#### Task objective:
Copy each entry below exactly.

#### Data provided:
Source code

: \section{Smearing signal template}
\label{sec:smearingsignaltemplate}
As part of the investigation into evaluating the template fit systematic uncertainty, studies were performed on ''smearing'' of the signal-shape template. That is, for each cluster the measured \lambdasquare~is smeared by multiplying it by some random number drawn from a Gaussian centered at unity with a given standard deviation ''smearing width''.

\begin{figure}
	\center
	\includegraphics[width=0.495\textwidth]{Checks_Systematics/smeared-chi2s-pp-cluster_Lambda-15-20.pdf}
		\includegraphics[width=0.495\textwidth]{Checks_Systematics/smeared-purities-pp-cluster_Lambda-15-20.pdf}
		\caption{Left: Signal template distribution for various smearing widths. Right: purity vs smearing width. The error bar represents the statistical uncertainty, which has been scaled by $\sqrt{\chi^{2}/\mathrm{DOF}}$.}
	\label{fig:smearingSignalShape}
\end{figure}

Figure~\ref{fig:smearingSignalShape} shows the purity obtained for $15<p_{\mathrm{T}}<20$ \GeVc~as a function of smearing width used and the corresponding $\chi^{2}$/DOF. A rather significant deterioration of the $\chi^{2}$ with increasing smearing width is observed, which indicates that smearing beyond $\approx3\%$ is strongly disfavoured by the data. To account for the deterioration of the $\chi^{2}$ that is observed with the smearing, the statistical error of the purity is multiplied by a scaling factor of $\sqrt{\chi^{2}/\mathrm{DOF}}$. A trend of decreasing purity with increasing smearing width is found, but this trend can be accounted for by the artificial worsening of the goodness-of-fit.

#### Exercise result:
Source code

: \section{Smearing signal template}
\label{sec:smearingsignaltemplate}
As part of the investigation into evaluating the template fit systematic uncertainty, studies were performed on ''smearing'' of the signal-shape template. That is, for each cluster the measured \lambdasquare~is smeared by multiplying it by some random number drawn from a Gaussian centered at unity with a given standard deviation ''smearing width''.

\begin{figure}
	\center
	\includegraphics[width=0.495\textwidth]{Checks_Systematics/smeared-chi2s-pp-cluster_Lambda-15-20.pdf}
		\includegraphics[width=0.495\textwidth]{Checks_Systematics/smeared-purities-pp-cluster_Lambda-15-20.pdf}
		\caption{Left: Signal template distribution for various smearing widths. Right: purity vs smearing width. The error bar represents the statistical uncertainty, which has been scaled by $\sqrt{\chi^{2}/\mathrm{DOF}}$.}
	\label{fig:smearingSignalShape}
\end{figure}

Figure~\ref{fig:smearingSignalShape} shows the purity obtained for $15<p_{\mathrm{T}}<20$ \GeVc~as a function of smearing width used and the corresponding $\chi^{2}$/DOF. A rather significant deterioration of the $\chi^{2}$ with increasing smearing width is observed, which indicates that smearing beyond $\approx3\%$ is strongly disfavoured by the data. To account for the deterioration of the $\chi^{2}$ that is observed with the smearing, the statistical error of the purity is multiplied by a scaling factor of $\sqrt{\chi^{2}/\mathrm{DOF}}$. A trend of decreasing purity with increasing smearing width is found, but this trend can be accounted for by the artificial worsening of the goodness-of-fit.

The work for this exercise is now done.